## What you need to do:
Check each line of the material below for "life". Report how many have it, with no other words.

## Data in this exercise:
________________

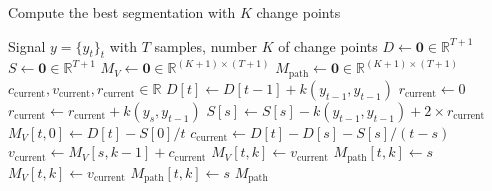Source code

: \documentclass[12pt]{article}
\newcommand\RR{\mathbb{R}}
\begin{document}
\begin{algorithm}
    \small
    \caption{Compute the best segmentation with $K$ change points} %
    \label{alg:dynp} %
    \begin{algorithmic} %
        \REQUIRE Signal $y = \{y_t\}_t$ with $T$ samples, number $K$ of change points
        \STATE {}
        \STATE $D \gets \bm{0}\in\mathbb{R}^{T+1}$ 
        \STATE $S \gets \bm{0}\in\mathbb{R}^{T+1}$ 
        \STATE $M_V \gets \bm{0}\in\mathbb{R}^{(K+1)\times (T+1)}$ 
        \STATE $M_{\text{path}} \gets \bm{0}\in\mathbb{R}^{(K+1)\times (T+1)}$ 
        \STATE $c_{\text{current}}, v_{\text{current}}, r_{\text{current}}\in\RR$ 
        \STATE
        \STATE {}
        \STATE
        \STATE {}
        \STATE $D[t] \gets D[t-1] + k(y_{t-1}, y_{t-1})$ 
        \STATE
        \STATE {}
        \STATE $r_{\text{current}}\gets0$
        \STATE $r_{\text{current}} \gets r_{\text{current}} + k(y_{s}, y_{t-1})$ 
        \STATE $S[s] \gets S[s] - k(y_{t-1}, y_{t-1}) + 2\times r_{\text{current}}$ 
        \ENDFOR
        \STATE
        \STATE {}
        \STATE $M_{V}[t, 0] \gets D[t] - S[0]/t$ 
        \STATE $c_{\text{current}} \gets D[t]-D[s] - S[s]/(t-s)$ 
        \STATE $v_{\text{current}} \gets M_V[s, k-1] + c_{\text{current}}$ 
        \STATE $M_V[t, k] \gets v_{\text{current}}$
        \STATE $M_{\text{path}}[t, k] \gets s$
        \ELSE
        \STATE $M_V[t, k] \gets v_{\text{current}}$
        \STATE $M_{\text{path}}[t, k] \gets s$
        \ENDIF
        \ENDIF
        \ENDFOR
        \ENDFOR
        \ENDFOR
        \RETURN $M_{\text{path}}$
    \end{algorithmic}
\end{algorithm}



\end{document}
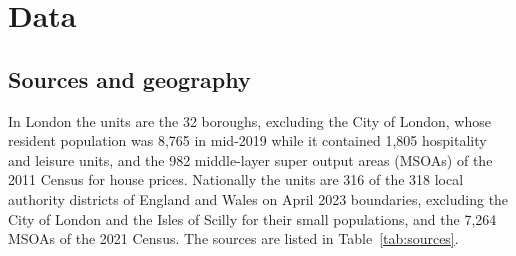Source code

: \documentclass[11pt,a4paper]{article}
\begin{document}
\section{Data}\label{sec:data}

\subsection{Sources and geography}

In London the units are the 32 boroughs, excluding the City of London, whose resident population was 8,765 in mid-2019 while it contained 1,805 hospitality and leisure units, and the 982 middle-layer super output areas (MSOAs) of the 2011 Census for house prices. Nationally the units are 316 of the 318 local authority districts of England and Wales on April 2023 boundaries, excluding the City of London and the Isles of Scilly for their small populations, and the 7,264 MSOAs of the 2021 Census. The sources are listed in Table~\ref{tab:sources}.
\end{document}

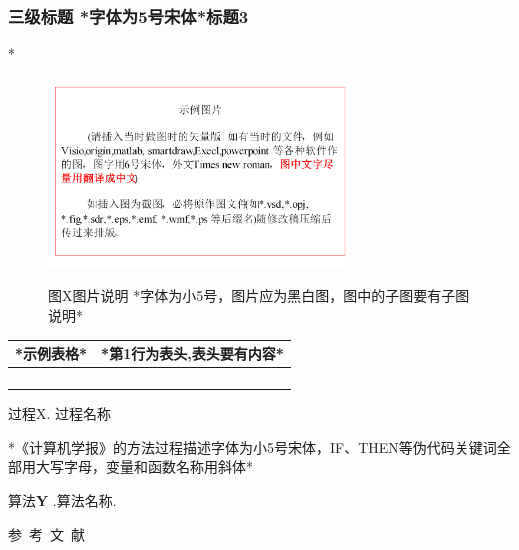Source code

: \documentclass[10.5pt,compsoc]{CjC}
\theoremstyle{mystyle}
\begin{document}
\subsubsection{三级标题 *字体为5号宋体*标题3}
*
\begin{figure}[htbp]
\centerline{\includegraphics[width=3.15in,height=1.98in]{CJC1.pdf}}
图X\quad  图片说明 *字体为小5号，图片应为黑白图，图中的子图要有子图说明*
\label{fig1}
\end{figure}

\begin{table}[htbp]
\vspace {-2.5mm}
\begin{center}
\begin{tabular}{ll}
\toprule
*示例表格*&*第1行为表头,表头要有内容* \\
\hline
&
 \\
&
 \\
&
 \\
&
 \\
\bottomrule
\end{tabular}
\label{tab1}
\end{center}
\end{table}

\heiti 过程X. \quad 过程名称

{*《计算机学报》的方法过程描述字体为小5号宋体，IF、THEN等伪代码关键词全部用大写字母，变量和函数名称用斜体*}


\heiti 算法\textbf{Y} .\quad 算法名称.

\vspace {3mm}


\vspace {5mm}
\centerline
{
\heiti 参~考~文~献 }
\end{document}
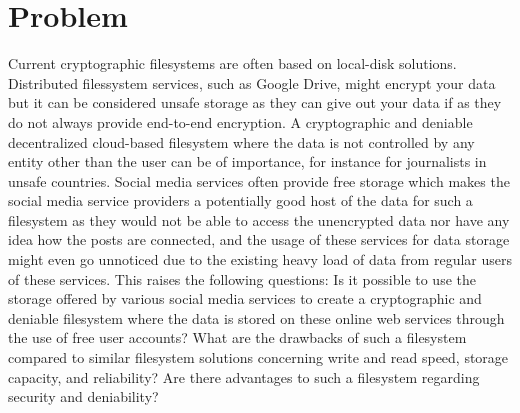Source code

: 
\section{Problem}
\label{sec:problem}

Current cryptographic filesystems are often based on \mbox{local-disk} solutions. Distributed filessystem services, such as Google Drive, might encrypt your data but it can be considered unsafe storage as they can give out your data if as they do not always provide \mbox{end-to-end} encryption. A cryptographic and deniable decentralized \mbox{cloud-based} filesystem where the data is not controlled by any entity other than the user can be of importance, for instance for journalists in unsafe countries. Social media services often provide free storage which makes the social media service providers a potentially good host of the data for such a filesystem as they would not be able to access the unencrypted data nor have any idea how the posts are connected, and the usage of these services for data storage might even go unnoticed due to the existing heavy load of data from regular users of these services. This raises the following questions: Is it possible to use the storage offered by various social media services to create a cryptographic and deniable filesystem where the data is stored on these online web services through the use of free user accounts? What are the drawbacks of such a filesystem compared to similar filesystem solutions concerning write and read speed, storage capacity, and reliability? Are there advantages to such a filesystem regarding security and deniability? 



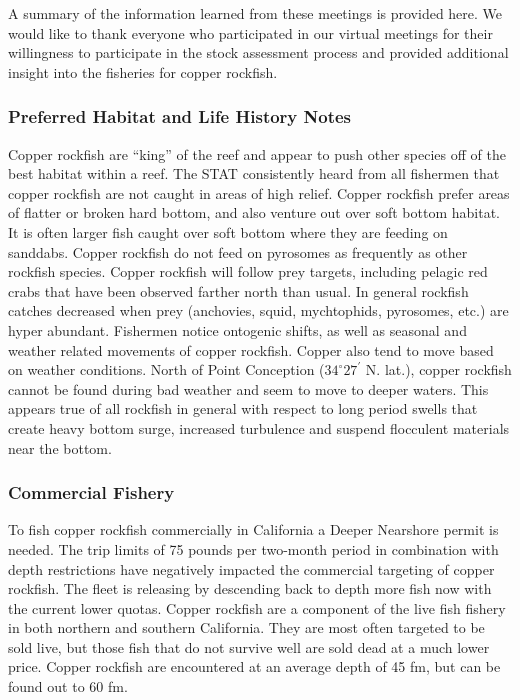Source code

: \documentclass[11pt,
  english,
  letterpaper,
]{article}
\begin{document}
A summary of the information learned from these meetings is provided here. We would like to thank everyone who participated in our virtual meetings for their willingness to participate in the stock assessment process and provided additional insight into the fisheries for copper rockfish.

\hypertarget{preferred-habitat-and-life-history-notes}{%
\subsubsection{Preferred Habitat and Life History Notes}\label{preferred-habitat-and-life-history-notes}}

Copper rockfish are ``king'' of the reef and appear to push other species off of the best habitat within a reef. The STAT consistently heard from all fishermen that copper rockfish are not caught in areas of high relief. Copper rockfish prefer areas of flatter or broken hard bottom, and also venture out over soft bottom habitat. It is often larger fish caught over soft bottom where they are feeding on sanddabs. Copper rockfish do not feed on pyrosomes as frequently as other rockfish species. Copper rockfish will follow prey targets, including pelagic red crabs that have been observed farther north than usual. In general rockfish catches decreased when prey (anchovies, squid, mychtophids, pyrosomes, etc.) are hyper abundant. Fishermen notice ontogenic shifts, as well as seasonal and weather related movements of copper rockfish. Copper also tend to move based on weather conditions. North of Point Conception ($34^\circ 27^\prime$ N. lat.), copper rockfish cannot be found during bad weather and seem to move to deeper waters. This appears true of all rockfish in general with respect to long period swells that create heavy bottom surge, increased turbulence and suspend flocculent materials near the bottom.

\hypertarget{commercial-fishery-1}{%
\subsubsection{Commercial Fishery}\label{commercial-fishery-1}}

To fish copper rockfish commercially in California a Deeper Nearshore permit is needed. The trip limits of 75 pounds per two-month period in combination with depth restrictions have negatively impacted the commercial targeting of copper rockfish. The fleet is releasing by descending back to depth more fish now with the current lower quotas. Copper rockfish are a component of the live fish fishery in both northern and southern California. They are most often targeted to be sold live, but those fish that do not survive well are sold dead at a much lower price. Copper rockfish are encountered at an average depth of 45 fm, but can be found out to 60 fm.
\end{document}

________________

## Solved problem:
2